One time the train stopped short and a small Asian girl fell backward into a larger Asian girl. The larger girl said, “What the fuck’s your problem? Jesus!” The smaller Asian girl said, “Sorry,” and kept reading.
One time a burnt out Christian man was preaching on the train. He said, “Our women are whores, look how they dress! In Holland they have orgies and all types of sexual fests and drugs. And here we have men marrying men—how long before America ain’t so beautiful anymore? How long before you turn to Jesus and say ‘Lord help me, I’m a sinner.”
That time I wanted to say something. I made faces at the other passengers and I shook my head and I recorded the preacher on my cell phone, but I never said anything because I know what people are capable of doing.
Another time I saw a healthy man race a pregnant woman for a seat on a train.
He won.
Mostly no one talks on the subway. For so many people in one place, it’s awfully quiet. Sometimes on the elevated train, when I’m going home, people talk on their cell phones. Whenever someone starts talking, everyone watches.
There are different kinds of loud. Manhattan is a shopping mall of voices and money and taxi cabs.

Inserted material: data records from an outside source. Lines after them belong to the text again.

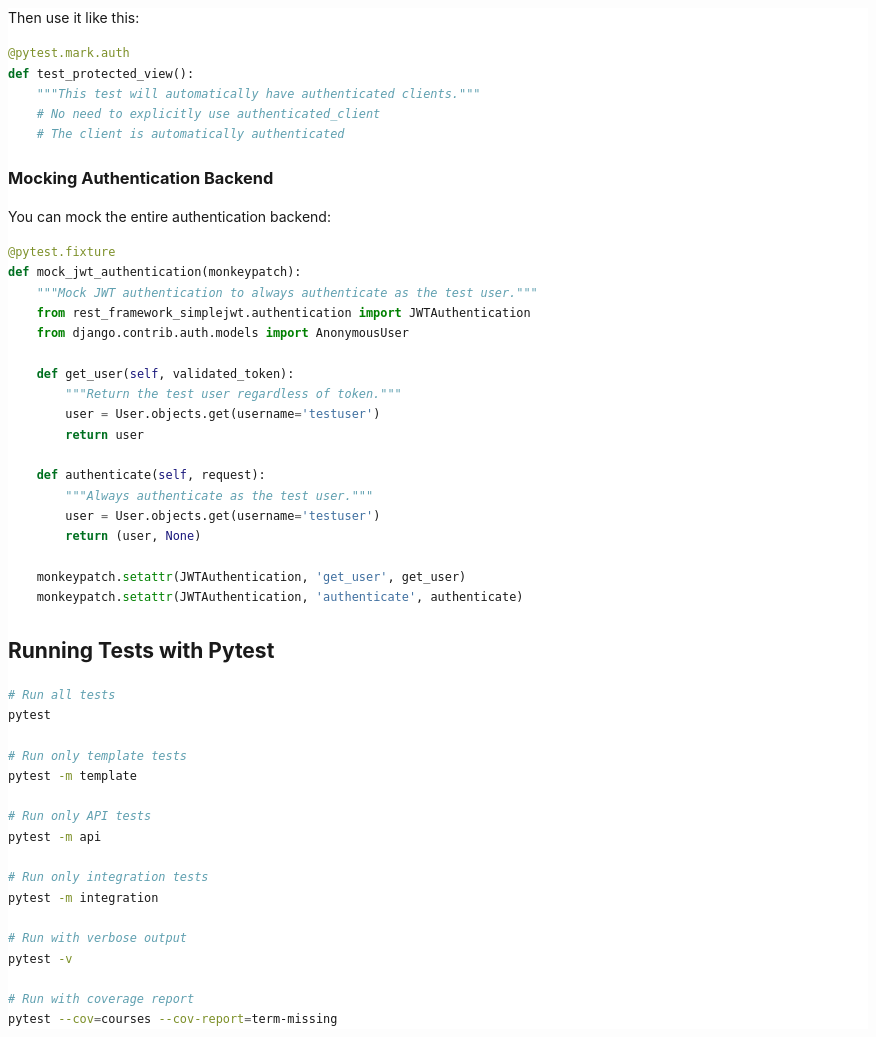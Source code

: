 Then use it like this:

```python
@pytest.mark.auth
def test_protected_view():
    """This test will automatically have authenticated clients."""
    # No need to explicitly use authenticated_client
    # The client is automatically authenticated
```

### Mocking Authentication Backend

You can mock the entire authentication backend:

```python
@pytest.fixture
def mock_jwt_authentication(monkeypatch):
    """Mock JWT authentication to always authenticate as the test user."""
    from rest_framework_simplejwt.authentication import JWTAuthentication
    from django.contrib.auth.models import AnonymousUser
    
    def get_user(self, validated_token):
        """Return the test user regardless of token."""
        user = User.objects.get(username='testuser')
        return user
    
    def authenticate(self, request):
        """Always authenticate as the test user."""
        user = User.objects.get(username='testuser')
        return (user, None)
    
    monkeypatch.setattr(JWTAuthentication, 'get_user', get_user)
    monkeypatch.setattr(JWTAuthentication, 'authenticate', authenticate)
```

## Running Tests with Pytest

```bash
# Run all tests
pytest

# Run only template tests
pytest -m template

# Run only API tests
pytest -m api

# Run only integration tests
pytest -m integration

# Run with verbose output
pytest -v

# Run with coverage report
pytest --cov=courses --cov-report=term-missing
```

Brooklyn is angry rapid Spanish, bass drums, sub-woofers and loud music—sometimes it’s the ice cream truck. We seem to hear that truck day and night. One time we were in our bed at 10 or 11 in the evening and we heard it. We both looked up and smiled.

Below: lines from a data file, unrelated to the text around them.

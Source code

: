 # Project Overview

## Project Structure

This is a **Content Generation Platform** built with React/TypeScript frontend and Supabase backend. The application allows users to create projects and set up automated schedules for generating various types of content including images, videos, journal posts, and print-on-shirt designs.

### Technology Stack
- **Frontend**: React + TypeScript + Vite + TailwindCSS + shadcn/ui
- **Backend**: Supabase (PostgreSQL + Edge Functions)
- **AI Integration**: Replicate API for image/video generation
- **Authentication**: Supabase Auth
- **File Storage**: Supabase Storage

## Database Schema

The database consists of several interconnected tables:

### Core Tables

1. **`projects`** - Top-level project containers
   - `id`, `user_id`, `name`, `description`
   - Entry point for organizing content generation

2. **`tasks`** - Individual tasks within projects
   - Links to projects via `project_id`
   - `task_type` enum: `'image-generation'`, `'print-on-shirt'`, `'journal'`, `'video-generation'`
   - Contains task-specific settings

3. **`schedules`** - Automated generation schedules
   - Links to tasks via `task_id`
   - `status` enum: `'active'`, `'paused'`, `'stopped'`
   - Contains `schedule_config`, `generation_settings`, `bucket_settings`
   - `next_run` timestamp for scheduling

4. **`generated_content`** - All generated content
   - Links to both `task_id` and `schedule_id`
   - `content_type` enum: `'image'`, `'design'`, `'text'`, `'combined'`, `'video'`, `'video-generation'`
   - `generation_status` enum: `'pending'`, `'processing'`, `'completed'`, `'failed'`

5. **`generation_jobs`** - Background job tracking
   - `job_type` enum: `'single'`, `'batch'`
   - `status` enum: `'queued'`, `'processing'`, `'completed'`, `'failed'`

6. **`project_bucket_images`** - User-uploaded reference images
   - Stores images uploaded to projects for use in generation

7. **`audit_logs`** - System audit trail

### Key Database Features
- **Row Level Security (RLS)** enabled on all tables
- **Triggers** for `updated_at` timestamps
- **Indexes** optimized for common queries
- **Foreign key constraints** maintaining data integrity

The girl upstairs wears loud feet all the time. We call her the Geisha and the Hamster because she swish-swashes in slippers, and walks all the livelong day. When we wake it’s glump-glump-glump and when we sleep it’s swish-swish-swash.
She also likes to rearrange her furniture everyday, and often she drops large objects on the floor for long periods of time. We say, “Please try to keep the noise down, we can hear everything you say and do.” She doesn’t respond, but continues moving furniture and restlessly pacing back and forth, back and forth.
We stumbled home late 4 am one time, drunken-making-pizza, heating it in our small ancient oven. 13 feet up the fire alarm pierced the morning air. He tried to break the thing or what have you with our broom, and cursed and cursed while he searched out a ladder to rip it down. I thought it was deserved but we have our other neighbors to think of.
When we come from the sun bleached desert, New York looks more ugly than usual, more ugly even than flying into Heathrow. Late morning and we haven’t slept. We press cold fingers to recently reddened skin. We feel fragile, exposed, thrust back into cold, concrete cynicism. I tell him we should make plans, maybe it will spare us the oncoming depression. He just smiles weakly.
On the subway we watch overlapping buildings, dirtied cement walls, half-naked children, sweaty men and sweaty dogs. I tell him the alleys of New York are beautiful.
In Union Square I watch the world walk by. I’m talking to my sister and watching a busty woman exposing her nipples as she hunches over, reading. And I’m watching an anorexic model, smoking on a bench, beautiful in her skeleton. And I’m watching 13-year-old boys molesting over-sexed young women. And I’m watching all the men watching me. And I’m watching hopeful couples walking their dogs, and Hispanic families marveling at the site of New York City.
And I’m watching all this and yet we’re all eclipsed by buildings and this breathing entity around us and the million other bodies around us. With so many other people around us no one stands out, and in our anonymity we disappear.
I am always on the verge of appearing, and so is she and he and he and she and he and he and she and everyone around me. And yet, I am certain that none of us are here and none of this is real, and none of this ever happened.